**Aim of the task**
Starting at the line with "sense of depth." and going on through the line with "or animated elements.", reproduce each line in the records below exactly and nothing more.

**Records for the task**
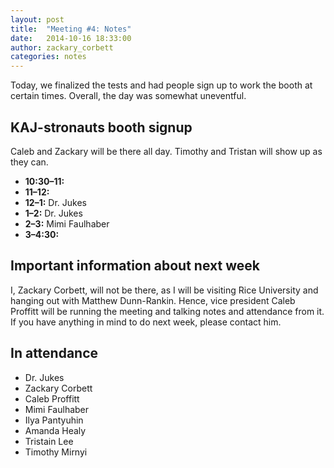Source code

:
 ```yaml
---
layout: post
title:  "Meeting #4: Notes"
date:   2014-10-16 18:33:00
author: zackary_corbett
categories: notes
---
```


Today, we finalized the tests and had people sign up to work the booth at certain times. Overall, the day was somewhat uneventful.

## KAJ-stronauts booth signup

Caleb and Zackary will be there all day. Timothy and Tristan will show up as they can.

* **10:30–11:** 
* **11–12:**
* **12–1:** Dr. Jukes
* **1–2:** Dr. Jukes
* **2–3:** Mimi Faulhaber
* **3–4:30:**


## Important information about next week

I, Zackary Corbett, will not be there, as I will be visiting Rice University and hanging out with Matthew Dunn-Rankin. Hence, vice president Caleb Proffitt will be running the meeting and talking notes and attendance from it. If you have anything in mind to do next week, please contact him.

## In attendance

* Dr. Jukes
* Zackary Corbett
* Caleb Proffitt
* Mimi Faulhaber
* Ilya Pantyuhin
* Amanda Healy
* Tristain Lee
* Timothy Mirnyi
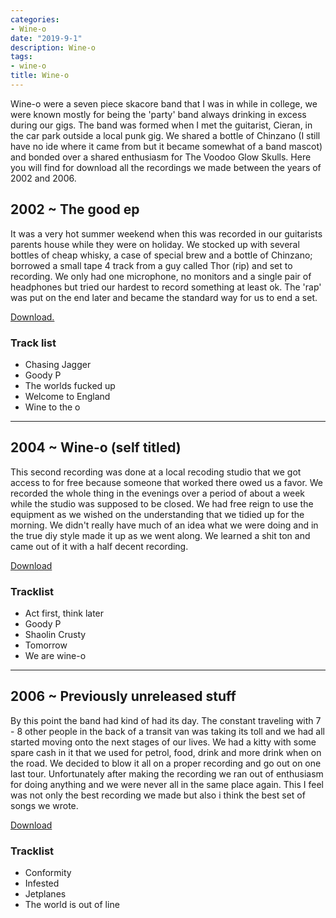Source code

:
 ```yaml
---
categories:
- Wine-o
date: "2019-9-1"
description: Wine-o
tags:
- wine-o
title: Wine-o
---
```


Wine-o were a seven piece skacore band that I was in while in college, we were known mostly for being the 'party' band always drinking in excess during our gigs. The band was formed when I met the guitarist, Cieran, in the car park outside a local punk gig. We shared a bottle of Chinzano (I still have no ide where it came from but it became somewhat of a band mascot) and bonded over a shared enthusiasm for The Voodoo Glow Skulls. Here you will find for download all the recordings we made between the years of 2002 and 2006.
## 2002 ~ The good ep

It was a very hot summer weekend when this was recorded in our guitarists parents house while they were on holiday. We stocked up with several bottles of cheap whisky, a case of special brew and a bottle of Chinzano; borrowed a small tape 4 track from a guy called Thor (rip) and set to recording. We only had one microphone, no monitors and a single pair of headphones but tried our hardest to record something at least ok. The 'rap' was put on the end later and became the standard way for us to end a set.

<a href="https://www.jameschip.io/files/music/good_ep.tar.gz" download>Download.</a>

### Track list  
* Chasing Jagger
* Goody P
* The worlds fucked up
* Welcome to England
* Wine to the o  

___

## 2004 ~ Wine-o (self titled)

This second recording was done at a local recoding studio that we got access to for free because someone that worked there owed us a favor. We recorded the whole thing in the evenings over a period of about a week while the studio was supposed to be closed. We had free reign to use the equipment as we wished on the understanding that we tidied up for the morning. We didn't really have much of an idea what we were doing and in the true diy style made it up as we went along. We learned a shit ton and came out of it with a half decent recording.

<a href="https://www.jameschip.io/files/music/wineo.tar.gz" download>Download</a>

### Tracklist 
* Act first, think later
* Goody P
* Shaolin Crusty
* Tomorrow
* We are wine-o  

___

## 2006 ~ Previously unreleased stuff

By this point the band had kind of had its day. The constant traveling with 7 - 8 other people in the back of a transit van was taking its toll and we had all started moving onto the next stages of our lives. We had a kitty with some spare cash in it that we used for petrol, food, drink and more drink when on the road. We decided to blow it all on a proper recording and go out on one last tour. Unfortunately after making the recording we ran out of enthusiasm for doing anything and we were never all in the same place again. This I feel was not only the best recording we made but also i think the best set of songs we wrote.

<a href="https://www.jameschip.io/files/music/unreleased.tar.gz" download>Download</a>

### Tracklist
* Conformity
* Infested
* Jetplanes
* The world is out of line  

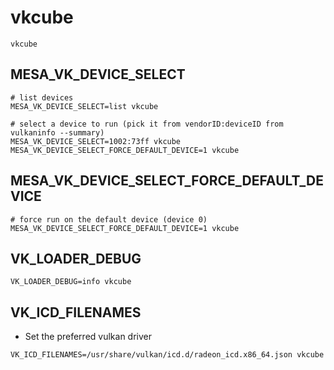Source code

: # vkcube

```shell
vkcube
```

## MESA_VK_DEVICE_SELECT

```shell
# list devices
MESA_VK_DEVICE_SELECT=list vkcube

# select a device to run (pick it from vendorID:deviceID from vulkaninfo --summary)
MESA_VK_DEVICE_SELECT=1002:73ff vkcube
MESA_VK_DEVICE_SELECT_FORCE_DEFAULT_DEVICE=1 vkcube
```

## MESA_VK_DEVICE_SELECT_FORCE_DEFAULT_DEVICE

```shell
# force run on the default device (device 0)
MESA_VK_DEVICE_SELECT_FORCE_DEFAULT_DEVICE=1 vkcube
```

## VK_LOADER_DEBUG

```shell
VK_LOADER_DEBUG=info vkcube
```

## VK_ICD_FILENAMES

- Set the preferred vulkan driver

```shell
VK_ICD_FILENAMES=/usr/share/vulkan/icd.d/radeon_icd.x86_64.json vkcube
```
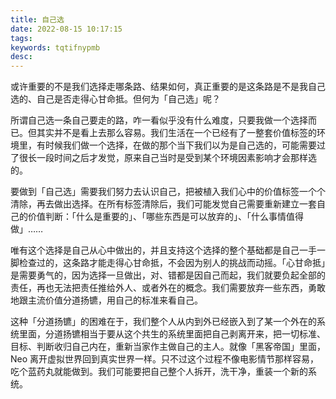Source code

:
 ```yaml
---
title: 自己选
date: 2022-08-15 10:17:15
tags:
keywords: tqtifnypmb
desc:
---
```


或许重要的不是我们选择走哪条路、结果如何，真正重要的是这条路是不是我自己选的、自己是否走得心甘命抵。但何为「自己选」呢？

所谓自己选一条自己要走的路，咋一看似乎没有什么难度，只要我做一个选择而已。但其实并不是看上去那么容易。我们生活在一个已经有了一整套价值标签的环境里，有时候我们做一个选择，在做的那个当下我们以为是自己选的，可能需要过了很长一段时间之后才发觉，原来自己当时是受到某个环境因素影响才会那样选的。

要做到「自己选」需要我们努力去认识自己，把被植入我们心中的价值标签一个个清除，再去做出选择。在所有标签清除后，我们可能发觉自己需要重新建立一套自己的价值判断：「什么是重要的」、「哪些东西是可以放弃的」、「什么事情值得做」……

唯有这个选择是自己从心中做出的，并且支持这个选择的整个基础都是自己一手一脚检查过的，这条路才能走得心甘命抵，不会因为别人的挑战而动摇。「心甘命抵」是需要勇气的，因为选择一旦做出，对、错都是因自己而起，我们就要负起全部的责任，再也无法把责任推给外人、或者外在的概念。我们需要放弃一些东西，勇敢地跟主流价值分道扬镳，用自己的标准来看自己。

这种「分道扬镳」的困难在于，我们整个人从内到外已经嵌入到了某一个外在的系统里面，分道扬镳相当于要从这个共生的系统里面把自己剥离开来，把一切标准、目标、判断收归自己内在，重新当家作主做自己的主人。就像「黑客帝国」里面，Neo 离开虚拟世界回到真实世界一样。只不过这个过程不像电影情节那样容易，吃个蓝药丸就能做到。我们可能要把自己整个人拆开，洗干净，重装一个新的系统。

---

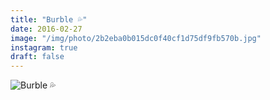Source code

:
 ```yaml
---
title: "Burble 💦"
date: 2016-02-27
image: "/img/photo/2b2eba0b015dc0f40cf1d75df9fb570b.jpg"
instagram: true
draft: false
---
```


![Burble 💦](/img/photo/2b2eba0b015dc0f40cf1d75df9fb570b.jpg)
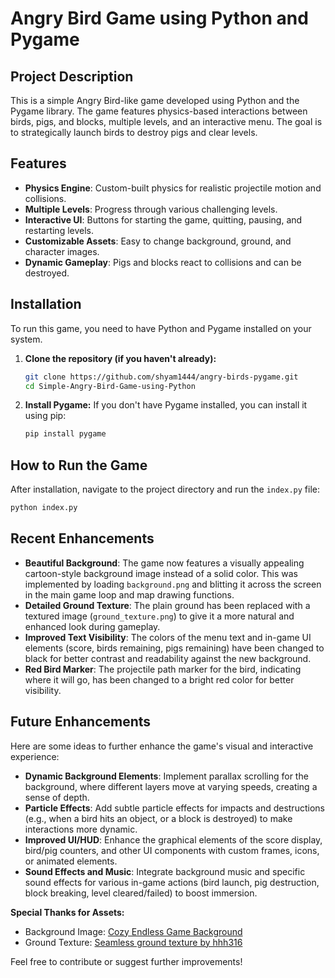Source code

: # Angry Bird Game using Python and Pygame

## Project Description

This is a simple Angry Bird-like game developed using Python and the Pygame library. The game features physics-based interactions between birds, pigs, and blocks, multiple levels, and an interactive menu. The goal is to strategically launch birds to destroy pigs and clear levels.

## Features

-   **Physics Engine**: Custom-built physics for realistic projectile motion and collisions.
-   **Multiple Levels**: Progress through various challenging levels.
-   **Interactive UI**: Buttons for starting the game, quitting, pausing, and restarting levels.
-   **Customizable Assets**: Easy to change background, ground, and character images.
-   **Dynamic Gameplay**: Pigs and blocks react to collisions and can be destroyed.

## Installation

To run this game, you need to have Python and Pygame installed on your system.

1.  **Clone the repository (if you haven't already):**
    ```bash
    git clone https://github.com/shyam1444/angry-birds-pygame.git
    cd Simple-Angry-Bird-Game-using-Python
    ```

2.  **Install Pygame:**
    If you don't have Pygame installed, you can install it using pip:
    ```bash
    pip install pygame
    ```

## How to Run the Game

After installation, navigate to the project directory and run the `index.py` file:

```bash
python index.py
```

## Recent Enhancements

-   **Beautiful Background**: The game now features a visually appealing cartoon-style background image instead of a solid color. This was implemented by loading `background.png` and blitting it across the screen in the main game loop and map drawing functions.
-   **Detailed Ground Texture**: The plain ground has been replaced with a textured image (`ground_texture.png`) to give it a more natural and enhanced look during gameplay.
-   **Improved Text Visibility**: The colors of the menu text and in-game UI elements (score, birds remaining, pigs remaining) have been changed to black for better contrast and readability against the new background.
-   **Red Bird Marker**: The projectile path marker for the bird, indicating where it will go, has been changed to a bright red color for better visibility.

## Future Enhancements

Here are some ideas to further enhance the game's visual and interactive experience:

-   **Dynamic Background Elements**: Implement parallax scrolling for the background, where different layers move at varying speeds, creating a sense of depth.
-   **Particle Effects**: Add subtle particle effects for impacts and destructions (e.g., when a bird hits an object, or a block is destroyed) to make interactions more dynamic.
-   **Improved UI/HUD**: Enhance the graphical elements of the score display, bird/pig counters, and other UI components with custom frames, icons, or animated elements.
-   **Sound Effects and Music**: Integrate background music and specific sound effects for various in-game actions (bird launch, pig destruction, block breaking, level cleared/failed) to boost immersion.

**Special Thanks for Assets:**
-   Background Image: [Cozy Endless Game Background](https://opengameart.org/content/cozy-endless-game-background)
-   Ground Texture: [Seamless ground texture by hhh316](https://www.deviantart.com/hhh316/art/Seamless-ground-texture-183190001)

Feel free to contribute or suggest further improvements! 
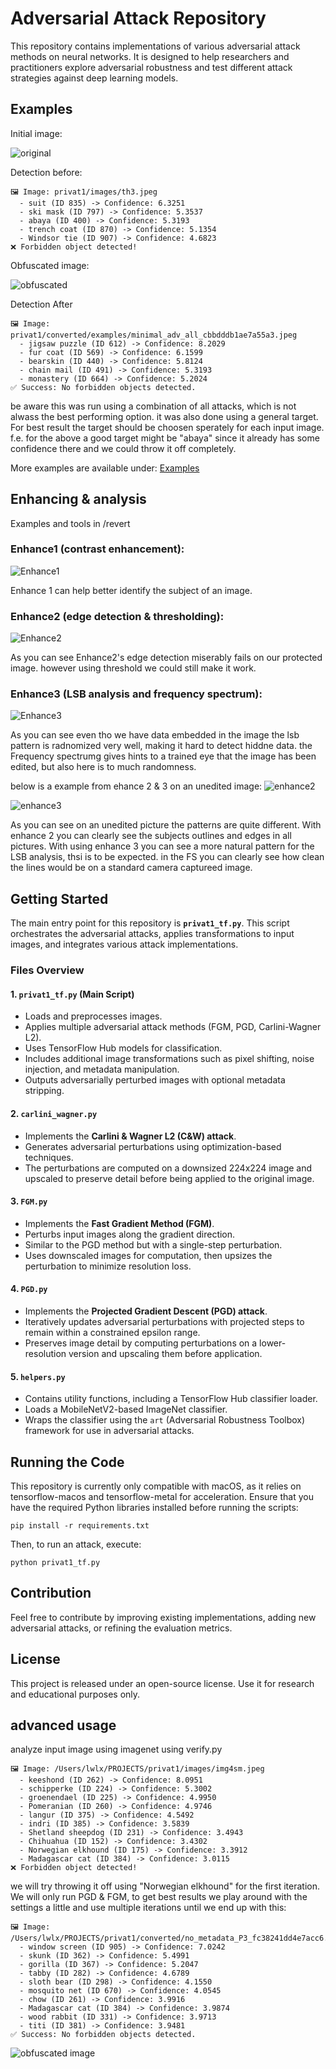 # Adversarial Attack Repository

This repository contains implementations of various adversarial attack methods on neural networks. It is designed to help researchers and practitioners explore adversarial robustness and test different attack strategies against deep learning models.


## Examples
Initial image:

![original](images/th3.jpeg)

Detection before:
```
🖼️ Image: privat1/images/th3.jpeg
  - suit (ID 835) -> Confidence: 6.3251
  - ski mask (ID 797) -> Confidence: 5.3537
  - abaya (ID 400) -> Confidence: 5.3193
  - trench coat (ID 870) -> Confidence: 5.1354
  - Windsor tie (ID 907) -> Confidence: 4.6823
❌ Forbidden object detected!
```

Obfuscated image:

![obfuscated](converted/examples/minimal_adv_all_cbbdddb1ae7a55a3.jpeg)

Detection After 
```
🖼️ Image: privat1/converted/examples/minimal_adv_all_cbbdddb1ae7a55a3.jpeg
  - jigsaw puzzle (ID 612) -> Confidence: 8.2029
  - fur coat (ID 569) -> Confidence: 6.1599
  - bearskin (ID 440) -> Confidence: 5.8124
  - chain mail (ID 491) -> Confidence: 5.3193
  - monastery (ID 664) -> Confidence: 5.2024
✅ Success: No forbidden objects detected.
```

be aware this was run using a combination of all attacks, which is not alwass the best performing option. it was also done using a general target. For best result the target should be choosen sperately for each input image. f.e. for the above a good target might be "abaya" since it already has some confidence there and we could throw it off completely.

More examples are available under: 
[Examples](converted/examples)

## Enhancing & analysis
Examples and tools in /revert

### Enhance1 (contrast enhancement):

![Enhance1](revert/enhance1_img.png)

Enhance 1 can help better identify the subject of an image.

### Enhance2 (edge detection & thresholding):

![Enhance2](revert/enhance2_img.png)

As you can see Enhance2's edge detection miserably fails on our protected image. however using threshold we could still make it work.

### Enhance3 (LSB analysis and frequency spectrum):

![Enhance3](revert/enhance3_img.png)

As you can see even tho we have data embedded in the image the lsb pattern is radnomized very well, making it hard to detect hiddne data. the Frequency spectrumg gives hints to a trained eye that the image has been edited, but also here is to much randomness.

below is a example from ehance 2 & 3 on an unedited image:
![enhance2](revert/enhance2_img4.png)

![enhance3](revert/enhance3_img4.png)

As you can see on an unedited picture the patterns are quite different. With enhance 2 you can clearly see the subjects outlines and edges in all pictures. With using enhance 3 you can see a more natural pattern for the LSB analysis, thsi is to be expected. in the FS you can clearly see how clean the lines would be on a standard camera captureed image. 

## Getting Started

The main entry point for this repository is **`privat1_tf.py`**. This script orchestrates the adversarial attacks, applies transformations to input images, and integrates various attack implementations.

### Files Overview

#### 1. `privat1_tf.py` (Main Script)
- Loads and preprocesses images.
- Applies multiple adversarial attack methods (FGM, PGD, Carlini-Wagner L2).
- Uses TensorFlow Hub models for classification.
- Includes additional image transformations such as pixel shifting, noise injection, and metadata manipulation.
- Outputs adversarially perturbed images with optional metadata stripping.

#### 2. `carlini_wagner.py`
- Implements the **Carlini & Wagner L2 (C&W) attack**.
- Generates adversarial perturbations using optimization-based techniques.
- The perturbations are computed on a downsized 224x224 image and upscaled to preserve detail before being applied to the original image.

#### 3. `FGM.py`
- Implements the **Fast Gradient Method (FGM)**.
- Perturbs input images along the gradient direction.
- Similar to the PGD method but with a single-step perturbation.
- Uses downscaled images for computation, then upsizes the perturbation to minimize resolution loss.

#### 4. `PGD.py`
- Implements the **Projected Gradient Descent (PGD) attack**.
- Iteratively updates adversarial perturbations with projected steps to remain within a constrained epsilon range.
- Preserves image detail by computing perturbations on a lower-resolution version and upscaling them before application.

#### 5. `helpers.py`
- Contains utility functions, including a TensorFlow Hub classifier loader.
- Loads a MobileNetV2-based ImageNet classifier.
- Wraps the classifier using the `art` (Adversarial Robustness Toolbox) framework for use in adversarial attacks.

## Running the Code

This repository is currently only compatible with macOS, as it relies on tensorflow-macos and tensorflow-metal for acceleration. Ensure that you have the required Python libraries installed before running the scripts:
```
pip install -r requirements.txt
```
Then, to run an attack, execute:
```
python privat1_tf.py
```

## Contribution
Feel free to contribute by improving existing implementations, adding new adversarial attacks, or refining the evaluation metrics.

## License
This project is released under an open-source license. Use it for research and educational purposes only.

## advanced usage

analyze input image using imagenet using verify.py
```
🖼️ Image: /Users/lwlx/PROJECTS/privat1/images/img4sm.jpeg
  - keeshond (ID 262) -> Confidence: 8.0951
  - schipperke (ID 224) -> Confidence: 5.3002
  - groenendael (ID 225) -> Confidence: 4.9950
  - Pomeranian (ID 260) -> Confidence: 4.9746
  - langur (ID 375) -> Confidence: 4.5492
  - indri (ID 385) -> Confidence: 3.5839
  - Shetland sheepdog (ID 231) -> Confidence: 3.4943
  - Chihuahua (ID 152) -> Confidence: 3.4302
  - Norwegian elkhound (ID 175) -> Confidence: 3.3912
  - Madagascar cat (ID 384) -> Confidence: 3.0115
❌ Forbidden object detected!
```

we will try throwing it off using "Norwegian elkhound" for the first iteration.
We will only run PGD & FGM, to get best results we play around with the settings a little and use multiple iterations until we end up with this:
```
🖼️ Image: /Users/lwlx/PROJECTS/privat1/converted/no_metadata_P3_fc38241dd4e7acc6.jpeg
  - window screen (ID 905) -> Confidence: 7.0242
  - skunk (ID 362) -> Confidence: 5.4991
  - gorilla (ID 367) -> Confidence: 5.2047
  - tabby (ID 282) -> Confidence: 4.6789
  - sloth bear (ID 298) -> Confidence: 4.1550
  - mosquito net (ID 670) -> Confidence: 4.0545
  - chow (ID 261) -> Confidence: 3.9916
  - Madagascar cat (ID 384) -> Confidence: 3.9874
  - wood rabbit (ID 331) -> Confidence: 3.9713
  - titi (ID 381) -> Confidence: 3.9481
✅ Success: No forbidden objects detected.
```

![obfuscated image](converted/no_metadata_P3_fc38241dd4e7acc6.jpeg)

**Solved exercise**
-   **Dynamic Background Elements**: Implement parallax scrolling for the background, where different layers move at varying speeds, creating a sense of depth.
-   **Particle Effects**: Add subtle particle effects for impacts and destructions (e.g., when a bird hits an object, or a block is destroyed) to make interactions more dynamic.
-   **Improved UI/HUD**: Enhance the graphical elements of the score display, bird/pig counters, and other UI components with custom frames, icons, or animated elements.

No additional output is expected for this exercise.